**Task directions:** From the first line to the last, retype the listing without any alteration.
=== Task inputs ===
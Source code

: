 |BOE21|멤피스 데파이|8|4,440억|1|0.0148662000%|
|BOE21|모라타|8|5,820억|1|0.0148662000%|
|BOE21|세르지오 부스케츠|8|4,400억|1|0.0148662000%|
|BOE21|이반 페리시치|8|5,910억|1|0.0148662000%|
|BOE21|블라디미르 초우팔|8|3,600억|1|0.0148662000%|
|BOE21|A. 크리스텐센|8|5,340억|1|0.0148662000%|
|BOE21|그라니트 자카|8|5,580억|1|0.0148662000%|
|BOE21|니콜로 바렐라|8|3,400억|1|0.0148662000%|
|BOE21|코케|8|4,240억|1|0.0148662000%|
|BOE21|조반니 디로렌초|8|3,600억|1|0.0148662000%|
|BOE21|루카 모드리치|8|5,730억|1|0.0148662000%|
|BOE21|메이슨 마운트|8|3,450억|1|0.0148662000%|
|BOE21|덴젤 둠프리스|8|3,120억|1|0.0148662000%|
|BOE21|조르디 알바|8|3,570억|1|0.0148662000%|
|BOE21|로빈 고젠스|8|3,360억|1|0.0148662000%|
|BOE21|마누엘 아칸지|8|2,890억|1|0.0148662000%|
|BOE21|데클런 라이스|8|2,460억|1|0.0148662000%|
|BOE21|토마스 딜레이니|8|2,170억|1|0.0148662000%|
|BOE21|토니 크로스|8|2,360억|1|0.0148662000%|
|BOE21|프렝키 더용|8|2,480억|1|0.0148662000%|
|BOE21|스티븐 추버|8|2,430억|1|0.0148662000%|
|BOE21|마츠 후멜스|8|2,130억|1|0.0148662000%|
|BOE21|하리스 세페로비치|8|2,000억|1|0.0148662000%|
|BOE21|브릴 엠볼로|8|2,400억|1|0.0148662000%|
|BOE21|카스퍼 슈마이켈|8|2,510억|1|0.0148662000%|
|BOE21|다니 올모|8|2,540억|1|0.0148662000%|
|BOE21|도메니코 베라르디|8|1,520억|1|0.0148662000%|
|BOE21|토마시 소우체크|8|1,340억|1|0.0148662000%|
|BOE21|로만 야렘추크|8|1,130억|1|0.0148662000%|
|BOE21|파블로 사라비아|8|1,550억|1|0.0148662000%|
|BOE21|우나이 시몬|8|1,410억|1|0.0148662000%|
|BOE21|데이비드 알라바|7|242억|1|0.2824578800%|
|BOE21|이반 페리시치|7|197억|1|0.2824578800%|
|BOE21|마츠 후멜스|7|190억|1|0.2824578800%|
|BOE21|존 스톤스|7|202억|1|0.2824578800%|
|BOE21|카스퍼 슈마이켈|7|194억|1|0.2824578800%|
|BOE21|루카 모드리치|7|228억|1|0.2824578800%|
===
**Exercise result:**
Source code

: |BOE21|멤피스 데파이|8|4,440억|1|0.0148662000%|
|BOE21|모라타|8|5,820억|1|0.0148662000%|
|BOE21|세르지오 부스케츠|8|4,400억|1|0.0148662000%|
|BOE21|이반 페리시치|8|5,910억|1|0.0148662000%|
|BOE21|블라디미르 초우팔|8|3,600억|1|0.0148662000%|
|BOE21|A. 크리스텐센|8|5,340억|1|0.0148662000%|
|BOE21|그라니트 자카|8|5,580억|1|0.0148662000%|
|BOE21|니콜로 바렐라|8|3,400억|1|0.0148662000%|
|BOE21|코케|8|4,240억|1|0.0148662000%|
|BOE21|조반니 디로렌초|8|3,600억|1|0.0148662000%|
|BOE21|루카 모드리치|8|5,730억|1|0.0148662000%|
|BOE21|메이슨 마운트|8|3,450억|1|0.0148662000%|
|BOE21|덴젤 둠프리스|8|3,120억|1|0.0148662000%|
|BOE21|조르디 알바|8|3,570억|1|0.0148662000%|
|BOE21|로빈 고젠스|8|3,360억|1|0.0148662000%|
|BOE21|마누엘 아칸지|8|2,890억|1|0.0148662000%|
|BOE21|데클런 라이스|8|2,460억|1|0.0148662000%|
|BOE21|토마스 딜레이니|8|2,170억|1|0.0148662000%|
|BOE21|토니 크로스|8|2,360억|1|0.0148662000%|
|BOE21|프렝키 더용|8|2,480억|1|0.0148662000%|
|BOE21|스티븐 추버|8|2,430억|1|0.0148662000%|
|BOE21|마츠 후멜스|8|2,130억|1|0.0148662000%|
|BOE21|하리스 세페로비치|8|2,000억|1|0.0148662000%|
|BOE21|브릴 엠볼로|8|2,400억|1|0.0148662000%|
|BOE21|카스퍼 슈마이켈|8|2,510억|1|0.0148662000%|
|BOE21|다니 올모|8|2,540억|1|0.0148662000%|
|BOE21|도메니코 베라르디|8|1,520억|1|0.0148662000%|
|BOE21|토마시 소우체크|8|1,340억|1|0.0148662000%|
|BOE21|로만 야렘추크|8|1,130억|1|0.0148662000%|
|BOE21|파블로 사라비아|8|1,550억|1|0.0148662000%|
|BOE21|우나이 시몬|8|1,410억|1|0.0148662000%|
|BOE21|데이비드 알라바|7|242억|1|0.2824578800%|
|BOE21|이반 페리시치|7|197억|1|0.2824578800%|
|BOE21|마츠 후멜스|7|190억|1|0.2824578800%|
|BOE21|존 스톤스|7|202억|1|0.2824578800%|
|BOE21|카스퍼 슈마이켈|7|194억|1|0.2824578800%|
|BOE21|루카 모드리치|7|228억|1|0.2824578800%|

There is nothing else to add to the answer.